Inlassablement, le colonel Bertrand critique le traitement infligé aux travailleurs congolais, et cela lui cause de solides inimitiés. Dans un rapport datant de 1932, il s'en prend aux pratiques en vigueur aux mines d'or de Kilo-Moto. Cela déclenche une vive polémique avec le dirigeant de cette entreprise, le général Georges Moulaert. Ce dernier est une personnalité très en vue et très influente de l'establishment colonial: de plus en plus, le colonel Bertrand est donc considéré comme un « gêneur », comme un critique dangereux du système en vigueur. Sa vie privée est également marquée par un certain non-conformisme, car ce célibataire endurci épouse en 1939 Jeanne Tercafs, de vingt-huit ans sa cadette. Cette jeune femme est une artiste sculpteur qui effectue plusieurs séjours au Congo entre 1935 et 1940, grâce à des bourses artistiques décernées par les autorités. Elle séjourne en pays mangbetu, une région que connaît bien Alexis Bertrand. Ce dernier s'intéresse aux arts africains, car il fait partie de la Commission pour la protection des arts et métiers indigènes, créée en 1935. Dès 1937, Bertrand présente les travaux de Jeanne Tercafs, sa future épouse, à la tribune de l'Institut royal colonial.
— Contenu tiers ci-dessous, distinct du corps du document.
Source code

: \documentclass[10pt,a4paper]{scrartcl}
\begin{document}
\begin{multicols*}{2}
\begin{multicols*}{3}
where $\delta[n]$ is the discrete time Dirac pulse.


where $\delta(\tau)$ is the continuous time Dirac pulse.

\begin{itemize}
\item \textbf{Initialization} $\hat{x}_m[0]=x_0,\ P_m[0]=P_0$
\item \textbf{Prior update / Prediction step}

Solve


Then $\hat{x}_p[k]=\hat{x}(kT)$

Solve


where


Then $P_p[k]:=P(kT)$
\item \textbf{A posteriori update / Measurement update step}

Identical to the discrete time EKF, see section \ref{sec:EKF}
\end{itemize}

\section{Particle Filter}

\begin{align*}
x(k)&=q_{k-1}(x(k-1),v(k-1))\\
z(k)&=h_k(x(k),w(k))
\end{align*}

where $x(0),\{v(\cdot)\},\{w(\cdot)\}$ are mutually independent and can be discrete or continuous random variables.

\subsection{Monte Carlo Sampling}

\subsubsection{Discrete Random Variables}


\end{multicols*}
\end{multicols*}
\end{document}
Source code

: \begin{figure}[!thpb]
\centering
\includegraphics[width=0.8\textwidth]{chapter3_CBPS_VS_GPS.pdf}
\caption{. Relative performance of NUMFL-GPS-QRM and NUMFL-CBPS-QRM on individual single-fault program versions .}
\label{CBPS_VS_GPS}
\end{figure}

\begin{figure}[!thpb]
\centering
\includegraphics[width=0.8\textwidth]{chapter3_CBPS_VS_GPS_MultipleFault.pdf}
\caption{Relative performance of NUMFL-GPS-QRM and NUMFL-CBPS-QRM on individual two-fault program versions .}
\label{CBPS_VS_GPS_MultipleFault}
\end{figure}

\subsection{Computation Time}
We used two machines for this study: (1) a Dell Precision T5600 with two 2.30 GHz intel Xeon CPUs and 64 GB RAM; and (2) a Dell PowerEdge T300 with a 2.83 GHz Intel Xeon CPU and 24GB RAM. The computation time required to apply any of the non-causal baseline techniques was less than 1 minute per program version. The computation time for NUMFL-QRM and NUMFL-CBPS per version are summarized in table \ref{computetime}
La Seconde Guerre mondiale sonnera le glas des nombreuses activités de Bertrand dans les milieux coloniaux belges. En effet, le colonel se range parmi ceux qui ne s'opposent pas radicalement à tout contact avec les autorités occupantes. À cette époque, certains dirigeants coloniaux belges considèrent en effet la victoire allemande comme définitive et irréversible. S'efforçant de tirer le « meilleur parti » de cette nouvelle donne, ces personnalités tentent de créer une certaine entente avec les Allemands sur le plan colonial. Bertrand fait partie de ce groupe. Il fréquente notamment des dirigeants du Kolonialpolitisches Amt du NSDAP, le service colonial du parti nazi. L'occupant tente d'attirer le Congo belge dans sa sphère d'influence. Ces contacts sont évidemment reprochés à Bertrand dès la libération de la Belgique en septembre 1944. L'auditorat militaire ouvre une enquête sur ses agissements et l'inculpe en juillet 1945, mais sans le placer en détention. Bertrand devient ainsi un véritable paria. Il démissionne spontanément de l'Institut royal colonial cette même année, et fait également savoir à la Chambre des représentants qu'il ne sollicite pas le renouvellement de son mandat au sein du Conseil colonial. Affligé par le décès prématuré de son épouse en 1944, le colonel meurt à Ixelles le 20 septembre 1946, peut-être isolé et aigri; sans aucun doute discrédité. Il subit une véritable damnatio memoriae: son souvenir sera effacé des annales coloniales officielles, comme l'atteste l'absence de toute notice le concernant dans la Biographie coloniale belge, un ouvrage de référence bien connu qui est publié après la guerre et qui retrace le parcours colonial de nombreuses figures, souvent bien moins importantes que lui.

 

Guy Vanthemsche
19 novembre 2019
Vrije Universiteit Brussel

 

Sources inédites

Musée royal de l’Armée et d’Histoire militaire (MRA), dossiers officiers (DO), dossier Alexis Bertrand.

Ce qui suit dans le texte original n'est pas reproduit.